::: Task material

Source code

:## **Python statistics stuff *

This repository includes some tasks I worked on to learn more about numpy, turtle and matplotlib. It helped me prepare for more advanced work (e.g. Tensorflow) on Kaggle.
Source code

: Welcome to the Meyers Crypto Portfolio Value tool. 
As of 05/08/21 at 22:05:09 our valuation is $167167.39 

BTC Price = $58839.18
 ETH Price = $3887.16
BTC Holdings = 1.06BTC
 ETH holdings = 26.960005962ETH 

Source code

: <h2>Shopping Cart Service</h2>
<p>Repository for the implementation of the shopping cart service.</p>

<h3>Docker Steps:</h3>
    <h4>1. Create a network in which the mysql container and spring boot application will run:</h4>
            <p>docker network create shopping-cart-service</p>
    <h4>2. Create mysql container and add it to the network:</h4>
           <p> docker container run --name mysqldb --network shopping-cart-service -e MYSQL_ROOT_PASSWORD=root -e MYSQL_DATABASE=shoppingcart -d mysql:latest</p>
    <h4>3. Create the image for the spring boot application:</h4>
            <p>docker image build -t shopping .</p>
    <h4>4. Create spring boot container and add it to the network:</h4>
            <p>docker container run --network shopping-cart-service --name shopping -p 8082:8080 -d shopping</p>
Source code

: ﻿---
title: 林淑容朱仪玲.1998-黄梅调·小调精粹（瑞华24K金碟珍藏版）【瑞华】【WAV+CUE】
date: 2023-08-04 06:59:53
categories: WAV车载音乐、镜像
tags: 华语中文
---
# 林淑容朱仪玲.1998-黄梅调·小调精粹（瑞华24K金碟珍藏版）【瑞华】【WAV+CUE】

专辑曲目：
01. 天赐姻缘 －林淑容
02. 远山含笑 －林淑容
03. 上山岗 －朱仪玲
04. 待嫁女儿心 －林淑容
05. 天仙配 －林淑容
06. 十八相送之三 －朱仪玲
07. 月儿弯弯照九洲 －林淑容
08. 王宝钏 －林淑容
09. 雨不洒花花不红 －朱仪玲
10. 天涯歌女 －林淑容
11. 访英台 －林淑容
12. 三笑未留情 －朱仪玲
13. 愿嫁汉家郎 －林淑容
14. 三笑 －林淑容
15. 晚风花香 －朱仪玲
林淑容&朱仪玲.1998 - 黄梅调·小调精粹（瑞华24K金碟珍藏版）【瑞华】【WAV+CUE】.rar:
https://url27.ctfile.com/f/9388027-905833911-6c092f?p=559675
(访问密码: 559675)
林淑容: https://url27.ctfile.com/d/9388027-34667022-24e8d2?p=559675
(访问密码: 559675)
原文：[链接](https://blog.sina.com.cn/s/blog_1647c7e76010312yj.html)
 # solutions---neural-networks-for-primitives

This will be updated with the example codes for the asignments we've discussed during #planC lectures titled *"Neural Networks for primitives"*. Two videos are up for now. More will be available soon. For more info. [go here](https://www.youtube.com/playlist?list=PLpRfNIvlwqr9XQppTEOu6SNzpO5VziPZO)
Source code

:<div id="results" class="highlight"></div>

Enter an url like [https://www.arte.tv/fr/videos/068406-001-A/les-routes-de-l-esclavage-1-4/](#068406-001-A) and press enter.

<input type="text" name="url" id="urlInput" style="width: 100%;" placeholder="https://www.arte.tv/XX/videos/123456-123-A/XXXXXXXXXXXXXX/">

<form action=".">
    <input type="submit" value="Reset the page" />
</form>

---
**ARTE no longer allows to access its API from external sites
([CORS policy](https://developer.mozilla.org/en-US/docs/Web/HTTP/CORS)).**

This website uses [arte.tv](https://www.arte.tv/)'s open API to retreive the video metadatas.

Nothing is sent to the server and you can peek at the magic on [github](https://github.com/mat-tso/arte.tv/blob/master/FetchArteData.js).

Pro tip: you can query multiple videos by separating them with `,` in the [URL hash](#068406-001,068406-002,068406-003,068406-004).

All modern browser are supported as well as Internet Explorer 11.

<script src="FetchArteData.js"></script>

::::::

Your objective:
Search the records for the word "will". Copy each line where it appears.

Answer space:
    <h4>1. Create a network in which the mysql container and spring boot application will run:</h4>
This will be updated with the example codes for the asignments we've discussed during #planC lectures titled *"Neural Networks for primitives"*. Two videos are up for now. More will be available soon. For more info. [go here](https://www.youtube.com/playlist?list=PLpRfNIvlwqr9XQppTEOu6SNzpO5VziPZO)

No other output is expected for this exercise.